- **WHAT THIS TASK INVOLVES**
Check the material that follows and say how many lines include the string "ejemplo", giving the number alone.

- **INFORMATION SHOWN**
--*--

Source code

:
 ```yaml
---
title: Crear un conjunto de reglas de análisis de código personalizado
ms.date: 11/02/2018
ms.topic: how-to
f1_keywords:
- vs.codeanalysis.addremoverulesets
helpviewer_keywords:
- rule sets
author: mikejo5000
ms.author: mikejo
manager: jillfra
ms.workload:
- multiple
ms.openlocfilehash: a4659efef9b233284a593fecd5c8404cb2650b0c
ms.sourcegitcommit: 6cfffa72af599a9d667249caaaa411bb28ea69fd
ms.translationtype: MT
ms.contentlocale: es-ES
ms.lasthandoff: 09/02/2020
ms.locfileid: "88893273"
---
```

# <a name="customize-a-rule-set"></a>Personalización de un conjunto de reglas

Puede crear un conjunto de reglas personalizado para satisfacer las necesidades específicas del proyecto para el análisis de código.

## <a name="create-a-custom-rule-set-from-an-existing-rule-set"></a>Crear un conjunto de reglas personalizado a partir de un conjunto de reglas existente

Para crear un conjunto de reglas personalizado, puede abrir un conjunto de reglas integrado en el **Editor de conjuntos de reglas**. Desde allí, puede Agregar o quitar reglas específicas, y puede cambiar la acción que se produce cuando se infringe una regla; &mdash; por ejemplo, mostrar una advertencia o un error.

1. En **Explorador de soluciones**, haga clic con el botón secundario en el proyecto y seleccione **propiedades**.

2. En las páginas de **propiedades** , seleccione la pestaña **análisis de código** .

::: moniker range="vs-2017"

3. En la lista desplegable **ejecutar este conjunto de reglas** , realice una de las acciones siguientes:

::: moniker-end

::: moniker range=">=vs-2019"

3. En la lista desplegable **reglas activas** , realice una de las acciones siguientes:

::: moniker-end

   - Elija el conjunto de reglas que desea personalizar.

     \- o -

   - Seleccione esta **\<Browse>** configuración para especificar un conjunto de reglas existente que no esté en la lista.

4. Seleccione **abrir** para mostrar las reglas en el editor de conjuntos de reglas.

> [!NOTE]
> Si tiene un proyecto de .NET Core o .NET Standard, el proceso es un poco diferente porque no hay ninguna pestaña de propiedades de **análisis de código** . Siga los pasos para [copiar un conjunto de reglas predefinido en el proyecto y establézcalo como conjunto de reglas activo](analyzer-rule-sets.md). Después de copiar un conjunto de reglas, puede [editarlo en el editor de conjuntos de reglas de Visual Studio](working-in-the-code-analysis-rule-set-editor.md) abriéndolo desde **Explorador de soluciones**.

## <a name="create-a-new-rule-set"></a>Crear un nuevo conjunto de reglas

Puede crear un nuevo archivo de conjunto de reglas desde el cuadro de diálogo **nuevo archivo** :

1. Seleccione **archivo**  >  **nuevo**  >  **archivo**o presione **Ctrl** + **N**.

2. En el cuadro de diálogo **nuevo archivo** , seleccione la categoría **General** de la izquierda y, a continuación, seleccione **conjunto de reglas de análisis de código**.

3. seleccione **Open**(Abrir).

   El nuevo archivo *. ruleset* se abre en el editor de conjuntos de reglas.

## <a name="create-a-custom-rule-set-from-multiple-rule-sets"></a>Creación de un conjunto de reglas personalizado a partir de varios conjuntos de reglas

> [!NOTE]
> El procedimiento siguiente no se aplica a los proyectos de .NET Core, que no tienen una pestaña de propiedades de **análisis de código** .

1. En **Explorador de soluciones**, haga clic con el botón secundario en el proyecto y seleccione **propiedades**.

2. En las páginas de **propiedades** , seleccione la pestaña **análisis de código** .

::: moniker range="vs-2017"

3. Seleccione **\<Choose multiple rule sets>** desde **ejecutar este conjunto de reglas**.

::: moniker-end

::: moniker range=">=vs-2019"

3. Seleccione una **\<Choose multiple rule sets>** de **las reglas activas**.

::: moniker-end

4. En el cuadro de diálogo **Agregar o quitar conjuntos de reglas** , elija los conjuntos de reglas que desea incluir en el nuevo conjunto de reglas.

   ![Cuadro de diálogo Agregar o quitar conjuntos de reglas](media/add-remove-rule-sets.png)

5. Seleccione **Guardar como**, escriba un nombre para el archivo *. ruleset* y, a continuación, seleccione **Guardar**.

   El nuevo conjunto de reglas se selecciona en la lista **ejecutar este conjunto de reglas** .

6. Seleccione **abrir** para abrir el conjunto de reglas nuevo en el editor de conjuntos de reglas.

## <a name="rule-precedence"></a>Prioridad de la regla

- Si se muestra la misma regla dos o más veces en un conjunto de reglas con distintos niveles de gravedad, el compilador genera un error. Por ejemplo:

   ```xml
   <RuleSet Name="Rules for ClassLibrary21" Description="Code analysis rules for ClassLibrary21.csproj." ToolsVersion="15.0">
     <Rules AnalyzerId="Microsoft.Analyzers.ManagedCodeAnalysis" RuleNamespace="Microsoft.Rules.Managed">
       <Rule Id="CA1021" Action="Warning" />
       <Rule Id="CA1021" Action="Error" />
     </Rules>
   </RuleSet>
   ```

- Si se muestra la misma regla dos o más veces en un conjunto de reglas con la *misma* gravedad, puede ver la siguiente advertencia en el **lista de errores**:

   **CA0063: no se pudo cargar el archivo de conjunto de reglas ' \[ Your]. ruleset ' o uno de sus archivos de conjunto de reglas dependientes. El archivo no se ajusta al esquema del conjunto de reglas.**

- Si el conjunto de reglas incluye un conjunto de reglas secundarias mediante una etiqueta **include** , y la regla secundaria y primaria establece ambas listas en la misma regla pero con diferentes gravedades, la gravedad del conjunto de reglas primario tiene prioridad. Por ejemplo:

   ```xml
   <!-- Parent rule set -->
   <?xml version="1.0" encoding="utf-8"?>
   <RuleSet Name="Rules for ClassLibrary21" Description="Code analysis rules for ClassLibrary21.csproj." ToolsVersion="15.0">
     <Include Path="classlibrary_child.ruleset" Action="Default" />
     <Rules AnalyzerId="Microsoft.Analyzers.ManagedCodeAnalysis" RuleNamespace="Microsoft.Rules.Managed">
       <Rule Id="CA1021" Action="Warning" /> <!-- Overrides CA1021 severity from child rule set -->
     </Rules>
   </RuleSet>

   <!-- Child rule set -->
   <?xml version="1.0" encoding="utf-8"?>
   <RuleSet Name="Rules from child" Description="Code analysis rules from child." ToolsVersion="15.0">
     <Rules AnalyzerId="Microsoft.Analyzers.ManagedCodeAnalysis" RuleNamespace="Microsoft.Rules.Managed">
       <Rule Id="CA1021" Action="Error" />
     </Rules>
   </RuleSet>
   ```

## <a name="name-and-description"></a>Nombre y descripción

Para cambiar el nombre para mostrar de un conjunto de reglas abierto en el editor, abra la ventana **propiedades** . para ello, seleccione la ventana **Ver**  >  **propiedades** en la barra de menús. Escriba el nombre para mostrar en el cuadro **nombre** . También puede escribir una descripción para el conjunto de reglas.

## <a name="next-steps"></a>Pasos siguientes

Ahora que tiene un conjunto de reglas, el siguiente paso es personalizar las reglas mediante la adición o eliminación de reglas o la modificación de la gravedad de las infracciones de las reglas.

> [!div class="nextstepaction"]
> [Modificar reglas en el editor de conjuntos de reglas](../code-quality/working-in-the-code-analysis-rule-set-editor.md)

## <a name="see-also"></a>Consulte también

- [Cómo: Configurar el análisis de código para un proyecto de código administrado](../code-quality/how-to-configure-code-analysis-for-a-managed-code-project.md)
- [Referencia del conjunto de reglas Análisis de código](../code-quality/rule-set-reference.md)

--*--

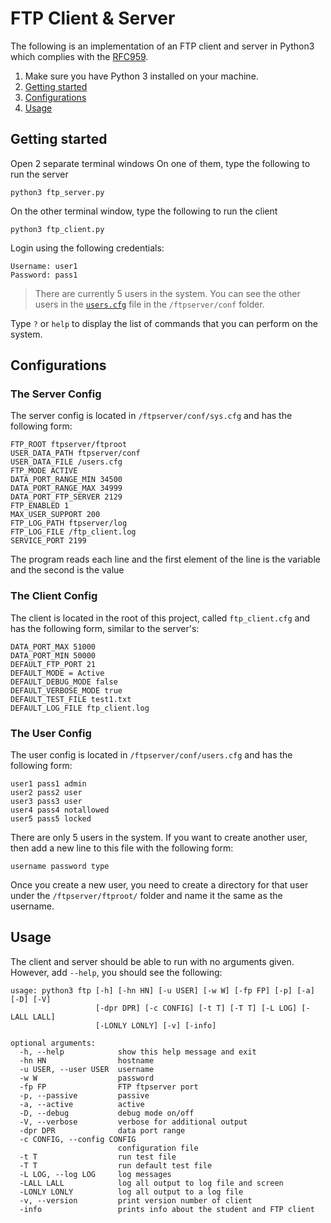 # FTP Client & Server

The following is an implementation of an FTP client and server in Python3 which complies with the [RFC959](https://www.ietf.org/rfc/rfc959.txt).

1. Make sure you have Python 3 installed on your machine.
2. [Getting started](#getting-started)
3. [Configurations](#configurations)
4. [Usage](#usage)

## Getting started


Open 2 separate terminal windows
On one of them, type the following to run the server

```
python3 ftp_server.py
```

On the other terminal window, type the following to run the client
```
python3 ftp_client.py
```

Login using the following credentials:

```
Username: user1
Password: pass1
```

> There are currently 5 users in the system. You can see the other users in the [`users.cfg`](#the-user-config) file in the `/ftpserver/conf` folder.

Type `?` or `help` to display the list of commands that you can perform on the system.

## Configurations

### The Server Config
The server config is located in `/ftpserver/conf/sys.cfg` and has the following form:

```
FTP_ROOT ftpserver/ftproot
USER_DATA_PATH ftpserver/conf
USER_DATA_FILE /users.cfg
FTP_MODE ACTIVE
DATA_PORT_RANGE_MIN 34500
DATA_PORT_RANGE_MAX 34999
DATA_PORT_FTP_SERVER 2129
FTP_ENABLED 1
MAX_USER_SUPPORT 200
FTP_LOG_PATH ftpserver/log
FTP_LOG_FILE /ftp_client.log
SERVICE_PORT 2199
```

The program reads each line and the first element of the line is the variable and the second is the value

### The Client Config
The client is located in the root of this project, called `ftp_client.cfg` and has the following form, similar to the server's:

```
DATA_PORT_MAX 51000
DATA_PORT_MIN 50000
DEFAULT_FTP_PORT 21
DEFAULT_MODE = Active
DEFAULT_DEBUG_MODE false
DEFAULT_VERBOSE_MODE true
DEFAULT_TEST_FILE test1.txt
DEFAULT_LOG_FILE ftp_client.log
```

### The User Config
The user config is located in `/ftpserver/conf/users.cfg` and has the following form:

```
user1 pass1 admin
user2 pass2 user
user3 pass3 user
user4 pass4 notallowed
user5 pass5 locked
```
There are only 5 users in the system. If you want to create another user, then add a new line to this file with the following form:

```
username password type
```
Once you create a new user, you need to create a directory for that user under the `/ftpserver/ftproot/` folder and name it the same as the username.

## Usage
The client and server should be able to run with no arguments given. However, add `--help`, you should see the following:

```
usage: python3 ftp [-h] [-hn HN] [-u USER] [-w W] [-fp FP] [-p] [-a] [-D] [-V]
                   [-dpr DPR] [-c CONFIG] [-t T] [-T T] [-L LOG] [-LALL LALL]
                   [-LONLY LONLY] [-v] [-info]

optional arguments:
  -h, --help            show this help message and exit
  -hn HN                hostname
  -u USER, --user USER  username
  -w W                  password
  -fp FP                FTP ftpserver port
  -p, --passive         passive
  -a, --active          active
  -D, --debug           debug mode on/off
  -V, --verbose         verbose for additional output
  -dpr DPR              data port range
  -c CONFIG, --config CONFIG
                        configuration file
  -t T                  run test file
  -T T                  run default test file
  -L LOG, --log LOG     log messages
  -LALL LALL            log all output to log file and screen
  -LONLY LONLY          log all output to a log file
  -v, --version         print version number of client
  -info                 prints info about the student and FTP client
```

--*--

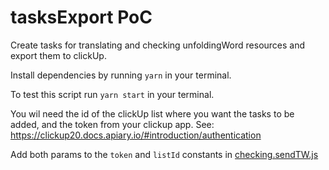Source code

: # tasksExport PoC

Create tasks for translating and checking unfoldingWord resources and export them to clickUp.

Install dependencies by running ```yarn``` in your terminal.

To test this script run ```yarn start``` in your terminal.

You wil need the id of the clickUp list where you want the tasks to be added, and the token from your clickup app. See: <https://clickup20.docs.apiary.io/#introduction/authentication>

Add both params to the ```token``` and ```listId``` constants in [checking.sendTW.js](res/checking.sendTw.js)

--*--

- **EXERCISE OUTPUT**
3